FACHIN REAGE A RELATÓRIO DOS EUA QUE ACUSA STF DE CENSURA INTERNACIONAL
Presidente da Suprema Corte classifica como "distorcidas" as conclusões de comitê norte-americano sobre perseguição política e derrubada de perfis conservadores.
O ministro Edson Fachin, presidente do Supremo Tribunal Federal (STF), rebateu formalmente o novo relatório divulgado pelo Comitê Judiciário da Câmara dos Representantes dos Estados Unidos, que aponta graves violações à liberdade de expressão no Brasil. De acordo com informações veiculadas pela CNN Brasil em 3 de abril de 2026, Fachin afirmou que o documento contém "caracterizações distorcidas" das decisões da Corte brasileira. O relatório norte-americano foca especialmente na atuação do ministro Alexandre de Moraes, acusando-o de impor medidas de censura que alcançam inclusive conteúdos publicados em solo americano, afetando plataformas como X (antigo Twitter) e Rumble.

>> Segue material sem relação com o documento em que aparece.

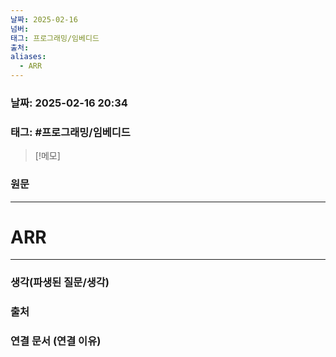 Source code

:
 ```yaml
---
날짜: 2025-02-16
넘버: 
태그: 프로그래밍/임베디드
출처: 
aliases:
  - ARR
---
```

### 날짜:  2025-02-16 20:34

### 태그: #프로그래밍/임베디드 

>[!메모]
>

### 원문
---
# ARR

---
### 생각(파생된 질문/생각)

### 출처

### 연결 문서 (연결 이유)
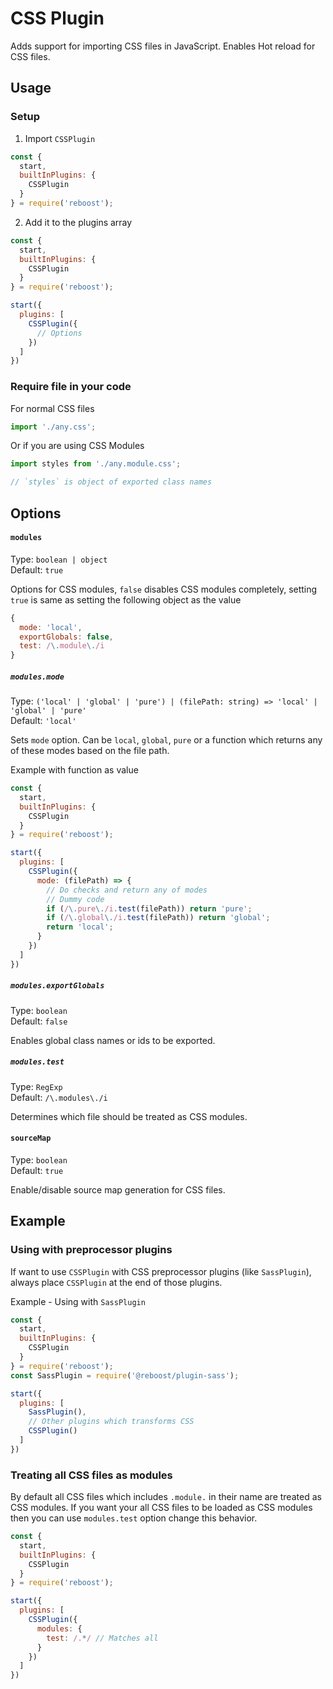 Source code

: # CSS Plugin
Adds support for importing CSS files in JavaScript. Enables Hot reload for CSS files.

## Usage
### Setup
1. Import `CSSPlugin`
```js
const {
  start,
  builtInPlugins: {
    CSSPlugin
  }
} = require('reboost');
```
2. Add it to the plugins array
```js
const {
  start,
  builtInPlugins: {
    CSSPlugin
  }
} = require('reboost');

start({
  plugins: [
    CSSPlugin({
      // Options
    })
  ]
})
```
### Require file in your code
For normal CSS files
```js
import './any.css';
```
Or if you are using CSS Modules
```js
import styles from './any.module.css';

// `styles` is object of exported class names
```

## Options
#### `modules`
Type: `boolean | object`\
Default: `true`

Options for CSS modules, `false` disables CSS modules completely,
setting `true` is same as setting the following object as the value
```js
{
  mode: 'local',
  exportGlobals: false,
  test: /\.module\./i
}
```

##### `modules.mode`
Type: `('local' | 'global' | 'pure') | (filePath: string) => 'local' | 'global' | 'pure'`\
Default: `'local'`

Sets `mode` option. Can be `local`, `global`, `pure` or a function which
returns any of these modes based on the file path.

Example with function as value
```js
const {
  start,
  builtInPlugins: {
    CSSPlugin
  }
} = require('reboost');

start({
  plugins: [
    CSSPlugin({
      mode: (filePath) => {
        // Do checks and return any of modes
        // Dummy code
        if (/\.pure\./i.test(filePath)) return 'pure';
        if (/\.global\./i.test(filePath)) return 'global';
        return 'local';
      }
    })
  ]
})
```

##### `modules.exportGlobals`
Type: `boolean`\
Default: `false`

Enables global class names or ids to be exported.

##### `modules.test`
Type: `RegExp`\
Default: `/\.modules\./i`

Determines which file should be treated as CSS modules.

#### `sourceMap`
Type: `boolean`\
Default: `true`

Enable/disable source map generation for CSS files.

## Example
### Using with preprocessor plugins
If want to use `CSSPlugin` with CSS preprocessor plugins (like `SassPlugin`), always
place `CSSPlugin` at the end of those plugins.

Example - Using with `SassPlugin`
```js
const {
  start,
  builtInPlugins: {
    CSSPlugin
  }
} = require('reboost');
const SassPlugin = require('@reboost/plugin-sass');

start({
  plugins: [
    SassPlugin(),
    // Other plugins which transforms CSS
    CSSPlugin()
  ]
})
```

### Treating all CSS files as modules
By default all CSS files which includes `.module.` in their name are treated as
CSS modules. If you want your all CSS files to be loaded as CSS modules then
you can use `modules.test` option change this behavior.
```js
const {
  start,
  builtInPlugins: {
    CSSPlugin
  }
} = require('reboost');

start({
  plugins: [
    CSSPlugin({
      modules: {
        test: /.*/ // Matches all
      }
    })
  ]
})
```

A OFENSIVA NORTE-AMERICANA CONTRA A CENSURA NO BRASIL
O documento emitido pelo comitê, presidido pelo deputado republicano Jim Jordan, sustenta que as autoridades brasileiras adotaram práticas autoritárias ao exigir a remoção de perfis de influenciadores de direita. Conforme detalhado na reportagem, o comitê argumenta que o STF ultrapassou os limites constitucionais ao punir empresas que se recusaram a cumprir ordens de derrubada de contas. Para os congressistas americanos, essas ações configuram uma perseguição direta a vozes conservadoras sob o pretexto de combate a notícias falsas, o que fere princípios fundamentais de liberdade defendidos internacionalmente.

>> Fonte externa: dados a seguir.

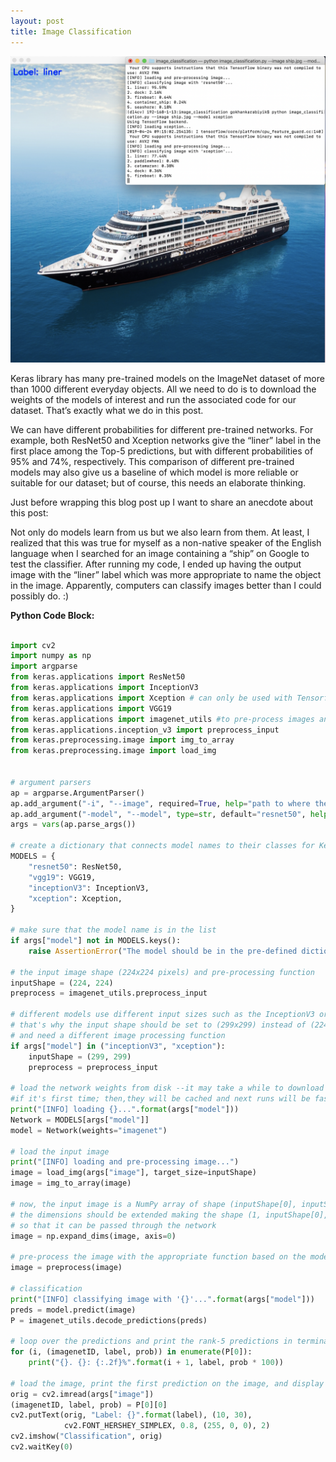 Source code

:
 ```yaml
---
layout: post
title: Image Classification
---
```

![2019-4-24-Image-Classification](/images/image_classification_output.png "2019-4-24-Image-Classification")

Keras library has many pre-trained models on the ImageNet dataset of more than 1000 different everyday objects. All we need to do is to download the weights of the models of interest and run the associated code for our dataset. That’s exactly what we do in this post.

We can have different probabilities for different pre-trained networks. For example, both ResNet50 and Xception networks give the “liner” label in the first place among the Top-5 predictions, but with different probabilities of 95% and 74%, respectively. This comparison of different pre-trained models may also give us a baseline of which model is more reliable or suitable for our dataset; but of course, this needs an elaborate thinking.

Just before wrapping this blog post up I want to share an anecdote about this post:

Not only do models learn from us but we also learn from them. At least, I realized that this was true for myself as a non-native speaker of the English language when I searched for an image containing a “ship” on Google to test the classifier. After running my code, I ended up having the output image with the “liner” label which was more appropriate to name the object in the image. Apparently, computers can classify images better than I could possibly do. :)


**Python Code Block:**

```python

import cv2
import numpy as np
import argparse
from keras.applications import ResNet50
from keras.applications import InceptionV3
from keras.applications import Xception # can only be used with Tensorflow backend
from keras.applications import VGG19
from keras.applications import imagenet_utils #to pre-process images and decode outputs
from keras.applications.inception_v3 import preprocess_input
from keras.preprocessing.image import img_to_array
from keras.preprocessing.image import load_img


# argument parsers
ap = argparse.ArgumentParser()
ap.add_argument("-i", "--image", required=True, help="path to where the image is")
ap.add_argument("-model", "--model", type=str, default="resnet50", help="name of pre-trained network")
args = vars(ap.parse_args())

# create a dictionary that connects model names to their classes for Keras
MODELS = {
    "resnet50": ResNet50,
    "vgg19": VGG19,
    "inceptionV3": InceptionV3,
    "xception": Xception,
}

# make sure that the model name is in the list
if args["model"] not in MODELS.keys():
    raise AssertionError("The model should be in the pre-defined dictionary")

# the input image shape (224x224 pixels) and pre-processing function
inputShape = (224, 224)
preprocess = imagenet_utils.preprocess_input

# different models use different input sizes such as the InceptionV3 or Xception networks,
# that's why the input shape should be set to (299x299) instead of (224x224)
# and need a different image processing function
if args["model"] in ("inceptionV3", "xception"):
    inputShape = (299, 299)
    preprocess = preprocess_input

# load the network weights from disk --it may take a while to download
#if it's first time; then,they will be cached and next runs will be faster
print("[INFO] loading {}...".format(args["model"]))
Network = MODELS[args["model"]]
model = Network(weights="imagenet")

# load the input image
print("[INFO] loading and pre-processing image...")
image = load_img(args["image"], target_size=inputShape)
image = img_to_array(image)

# now, the input image is a NumPy array of shape (inputShape[0], inputShape[1], 3);however,
# the dimensions should be extended making the shape (1, inputShape[0], inputShape[1], 3)
# so that it can be passed through the network
image = np.expand_dims(image, axis=0)

# pre-process the image with the appropriate function based on the model that has been loaded
image = preprocess(image)

# classification
print("[INFO] classifying image with '{}'...".format(args["model"]))
preds = model.predict(image)
P = imagenet_utils.decode_predictions(preds)

# loop over the predictions and print the rank-5 predictions in terminal
for (i, (imagenetID, label, prob)) in enumerate(P[0]):
    print("{}. {}: {:.2f}%".format(i + 1, label, prob * 100))

# load the image, print the first prediction on the image, and display
orig = cv2.imread(args["image"])
(imagenetID, label, prob) = P[0][0]
cv2.putText(orig, "Label: {}".format(label), (10, 30),
            cv2.FONT_HERSHEY_SIMPLEX, 0.8, (255, 0, 0), 2)
cv2.imshow("Classification", orig)
cv2.waitKey(0)



```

FACHIN DEFENDE MORAES E O INQUÉRITO DAS FAKE NEWS
Em resposta às acusações, Fachin defendeu a legitimidade das ações da Corte, alegando que o STF atua na "promoção da liberdade de expressão" e que as restrições impostas serviram para "proteger a democracia". Segundo o ministro, o sistema jurídico brasileiro tem sido distorcido pelo olhar estrangeiro. Contudo, o Inquérito das Fake News, aberto em 2019 e que ainda segue em curso, é o principal alvo das críticas internacionais. Fachin admitiu que tem dialogado com Alexandre de Moraes sobre o encerramento do inquérito, mas manteve o apoio institucional às decisões tomadas até o momento.
CRISE DIPLOMÁTICA E SANÇÕES CONTRA BRASILEIROS
O embate entre o Judiciário brasileiro e o Legislativo dos Estados Unidos não é um fato isolado e tem gerado consequências severas. A reportagem da CNN destacou que a relação diplomática está tensionada desde o ano passado, quando houve a aplicação da Lei Magnitsky contra integrantes do STF e restrições de vistos para figuras do governo, como o ministro Alexandre Padilha. Até o momento não há confirmação oficial de novas sanções imediatas, mas o clima de desconfiança mútua cresce à medida que o lobby de políticos brasileiros de oposição ganha força em Washington.
O PAPEL DA OPOSIÇÃO E A PROXIMIDADE COM REPUBLICANOS
A articulação política da família Bolsonaro nos Estados Unidos é apontada como um fator determinante para a elaboração desses relatórios. O deputado Eduardo Bolsonaro mantém estreita ligação com Jim Jordan, o que facilita a exposição das denúncias de perseguição judicial vividas pela direita brasileira no cenário internacional. De acordo com analistas, essa proximidade ajuda a consolidar a narrativa de que o Brasil vive um momento de "exceção jurídica", onde o devido processo legal seria ignorado para silenciar adversários políticos do atual governo de esquerda.
IMPACTO NAS ELEIÇÕES E FUTURO DO JUDICIÁRIO
Com a aproximação do ciclo eleitoral de 2026, a pressão externa sobre o STF tende a se intensificar. A defesa intransigente de Fachin sobre o tribunal tenta blindar a Corte contra o que classificam como "ruído diplomático", mas a existência de um terceiro relatório negativo vindo de uma potência estrangeira coloca a credibilidade das instituições brasileiras em xeque. O público conservador acompanha atentamente se o Supremo recuará em suas medidas impositivas ou se manterá a política de enfrentamento às plataformas digitais e aos críticos do sistema.